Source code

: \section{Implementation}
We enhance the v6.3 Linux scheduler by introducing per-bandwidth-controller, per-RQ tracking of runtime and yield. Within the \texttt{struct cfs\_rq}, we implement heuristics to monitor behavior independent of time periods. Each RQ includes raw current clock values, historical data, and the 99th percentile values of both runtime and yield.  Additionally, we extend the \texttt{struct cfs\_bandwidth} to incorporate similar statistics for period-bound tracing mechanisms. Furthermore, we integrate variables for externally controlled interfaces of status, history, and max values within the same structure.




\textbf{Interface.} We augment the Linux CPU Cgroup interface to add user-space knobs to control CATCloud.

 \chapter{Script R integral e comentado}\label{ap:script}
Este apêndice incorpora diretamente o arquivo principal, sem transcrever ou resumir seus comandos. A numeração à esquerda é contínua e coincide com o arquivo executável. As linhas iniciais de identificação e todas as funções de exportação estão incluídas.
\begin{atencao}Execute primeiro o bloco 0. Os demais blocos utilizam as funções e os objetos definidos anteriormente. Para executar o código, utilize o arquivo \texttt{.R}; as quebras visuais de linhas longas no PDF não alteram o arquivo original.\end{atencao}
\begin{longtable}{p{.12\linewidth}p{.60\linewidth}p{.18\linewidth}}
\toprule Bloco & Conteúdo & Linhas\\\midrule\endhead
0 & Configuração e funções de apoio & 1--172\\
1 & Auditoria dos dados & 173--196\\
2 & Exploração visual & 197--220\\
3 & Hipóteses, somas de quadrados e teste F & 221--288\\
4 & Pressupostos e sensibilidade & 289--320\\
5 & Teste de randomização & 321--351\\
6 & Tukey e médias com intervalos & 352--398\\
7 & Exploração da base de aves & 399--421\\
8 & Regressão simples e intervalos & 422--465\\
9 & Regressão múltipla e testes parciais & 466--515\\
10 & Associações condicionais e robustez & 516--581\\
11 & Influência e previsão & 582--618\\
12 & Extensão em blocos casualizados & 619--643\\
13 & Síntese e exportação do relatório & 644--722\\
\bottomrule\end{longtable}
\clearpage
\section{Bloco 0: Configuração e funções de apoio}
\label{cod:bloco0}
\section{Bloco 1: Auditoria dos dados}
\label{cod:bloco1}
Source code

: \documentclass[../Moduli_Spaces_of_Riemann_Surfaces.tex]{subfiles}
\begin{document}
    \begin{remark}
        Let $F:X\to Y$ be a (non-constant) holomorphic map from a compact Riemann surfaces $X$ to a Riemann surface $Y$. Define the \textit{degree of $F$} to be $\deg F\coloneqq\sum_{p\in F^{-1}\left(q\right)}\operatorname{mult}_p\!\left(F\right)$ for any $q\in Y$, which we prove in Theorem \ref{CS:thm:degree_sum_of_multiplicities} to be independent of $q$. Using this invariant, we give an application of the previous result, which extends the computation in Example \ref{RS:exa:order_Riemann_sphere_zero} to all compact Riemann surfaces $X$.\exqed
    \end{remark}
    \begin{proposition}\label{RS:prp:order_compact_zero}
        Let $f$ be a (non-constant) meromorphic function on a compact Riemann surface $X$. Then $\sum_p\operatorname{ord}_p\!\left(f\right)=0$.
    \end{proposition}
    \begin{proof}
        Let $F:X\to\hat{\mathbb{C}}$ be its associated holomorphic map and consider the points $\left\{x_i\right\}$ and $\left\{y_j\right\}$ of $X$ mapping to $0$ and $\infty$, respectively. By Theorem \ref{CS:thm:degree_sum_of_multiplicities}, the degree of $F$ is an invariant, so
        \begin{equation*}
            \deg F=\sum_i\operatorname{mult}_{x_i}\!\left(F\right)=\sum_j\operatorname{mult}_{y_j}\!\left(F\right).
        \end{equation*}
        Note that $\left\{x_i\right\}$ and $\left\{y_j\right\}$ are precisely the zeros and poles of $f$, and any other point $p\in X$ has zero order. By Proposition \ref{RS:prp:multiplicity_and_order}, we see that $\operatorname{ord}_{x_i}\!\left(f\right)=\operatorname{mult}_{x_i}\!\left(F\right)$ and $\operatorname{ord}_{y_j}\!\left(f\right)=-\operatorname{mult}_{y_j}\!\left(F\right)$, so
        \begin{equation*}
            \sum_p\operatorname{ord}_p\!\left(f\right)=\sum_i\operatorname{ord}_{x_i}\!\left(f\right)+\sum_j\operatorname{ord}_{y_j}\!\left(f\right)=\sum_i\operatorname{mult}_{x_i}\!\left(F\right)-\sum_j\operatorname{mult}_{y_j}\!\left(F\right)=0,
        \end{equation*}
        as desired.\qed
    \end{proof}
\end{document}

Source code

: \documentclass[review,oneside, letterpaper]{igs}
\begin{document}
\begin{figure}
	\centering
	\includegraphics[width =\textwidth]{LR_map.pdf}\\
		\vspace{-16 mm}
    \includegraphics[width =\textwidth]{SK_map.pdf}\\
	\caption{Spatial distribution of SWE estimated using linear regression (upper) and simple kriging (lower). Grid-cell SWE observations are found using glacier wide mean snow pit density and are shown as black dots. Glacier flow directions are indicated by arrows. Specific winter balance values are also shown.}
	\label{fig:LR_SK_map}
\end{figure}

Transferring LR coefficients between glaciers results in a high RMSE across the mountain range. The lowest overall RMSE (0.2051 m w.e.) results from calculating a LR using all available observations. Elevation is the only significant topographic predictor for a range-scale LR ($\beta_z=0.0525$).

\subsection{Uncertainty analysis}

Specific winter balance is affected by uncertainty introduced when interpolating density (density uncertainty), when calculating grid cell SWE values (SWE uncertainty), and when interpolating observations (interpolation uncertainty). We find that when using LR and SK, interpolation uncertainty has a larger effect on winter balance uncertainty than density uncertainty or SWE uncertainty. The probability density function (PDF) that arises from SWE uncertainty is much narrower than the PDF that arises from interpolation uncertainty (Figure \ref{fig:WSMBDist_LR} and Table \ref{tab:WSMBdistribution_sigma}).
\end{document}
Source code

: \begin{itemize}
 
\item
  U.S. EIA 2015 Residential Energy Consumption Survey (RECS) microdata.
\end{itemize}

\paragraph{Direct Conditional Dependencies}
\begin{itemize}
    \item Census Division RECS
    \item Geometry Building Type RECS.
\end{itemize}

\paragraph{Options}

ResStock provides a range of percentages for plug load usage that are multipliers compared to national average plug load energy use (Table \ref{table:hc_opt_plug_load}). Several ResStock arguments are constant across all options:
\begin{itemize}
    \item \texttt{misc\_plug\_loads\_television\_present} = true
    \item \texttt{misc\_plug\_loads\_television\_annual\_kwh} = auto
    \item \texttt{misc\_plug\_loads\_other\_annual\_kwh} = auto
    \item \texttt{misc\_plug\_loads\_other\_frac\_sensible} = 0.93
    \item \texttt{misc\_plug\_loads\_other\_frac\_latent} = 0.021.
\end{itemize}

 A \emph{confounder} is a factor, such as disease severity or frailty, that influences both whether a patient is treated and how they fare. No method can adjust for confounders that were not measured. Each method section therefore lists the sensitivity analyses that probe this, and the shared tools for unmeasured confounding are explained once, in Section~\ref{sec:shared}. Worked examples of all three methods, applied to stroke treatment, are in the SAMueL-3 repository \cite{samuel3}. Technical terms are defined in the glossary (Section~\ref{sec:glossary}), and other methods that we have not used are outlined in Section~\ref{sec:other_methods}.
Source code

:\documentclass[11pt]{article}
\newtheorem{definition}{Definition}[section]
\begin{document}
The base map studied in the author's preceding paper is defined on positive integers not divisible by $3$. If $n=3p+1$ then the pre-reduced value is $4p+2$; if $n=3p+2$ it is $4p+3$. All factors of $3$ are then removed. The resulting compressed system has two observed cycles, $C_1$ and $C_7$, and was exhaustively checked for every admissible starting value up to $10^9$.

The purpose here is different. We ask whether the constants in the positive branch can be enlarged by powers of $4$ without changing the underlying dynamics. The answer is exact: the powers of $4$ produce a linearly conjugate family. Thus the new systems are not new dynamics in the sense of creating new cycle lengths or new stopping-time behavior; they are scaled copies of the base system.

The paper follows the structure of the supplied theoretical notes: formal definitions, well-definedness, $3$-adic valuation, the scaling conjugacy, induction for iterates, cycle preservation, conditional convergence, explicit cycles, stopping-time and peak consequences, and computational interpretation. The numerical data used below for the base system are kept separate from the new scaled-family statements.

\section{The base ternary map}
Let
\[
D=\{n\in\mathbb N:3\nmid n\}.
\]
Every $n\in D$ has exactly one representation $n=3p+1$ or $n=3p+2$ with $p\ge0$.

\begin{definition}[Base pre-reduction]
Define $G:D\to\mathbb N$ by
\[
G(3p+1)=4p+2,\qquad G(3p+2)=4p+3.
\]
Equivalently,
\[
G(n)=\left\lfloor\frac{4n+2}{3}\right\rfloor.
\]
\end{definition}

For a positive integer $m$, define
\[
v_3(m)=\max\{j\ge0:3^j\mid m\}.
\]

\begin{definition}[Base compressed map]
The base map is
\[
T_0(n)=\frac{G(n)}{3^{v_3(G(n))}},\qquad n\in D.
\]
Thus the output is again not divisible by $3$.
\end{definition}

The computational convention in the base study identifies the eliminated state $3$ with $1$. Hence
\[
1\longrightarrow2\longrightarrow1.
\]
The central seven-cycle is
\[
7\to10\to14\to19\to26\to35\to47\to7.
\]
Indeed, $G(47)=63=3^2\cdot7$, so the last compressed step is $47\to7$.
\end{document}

Brief: What lines hold the string "blocos"? Pick them out of the data.

Answer to this task:
\begin{atencao}Execute primeiro o bloco 0. Os demais blocos utilizam as funções e os objetos definidos anteriormente. Para executar o código, utilize o arquivo \texttt{.R}; as quebras visuais de linhas longas no PDF não alteram o arquivo original.\end{atencao}
12 & Extensão em blocos casualizados & 619--643\\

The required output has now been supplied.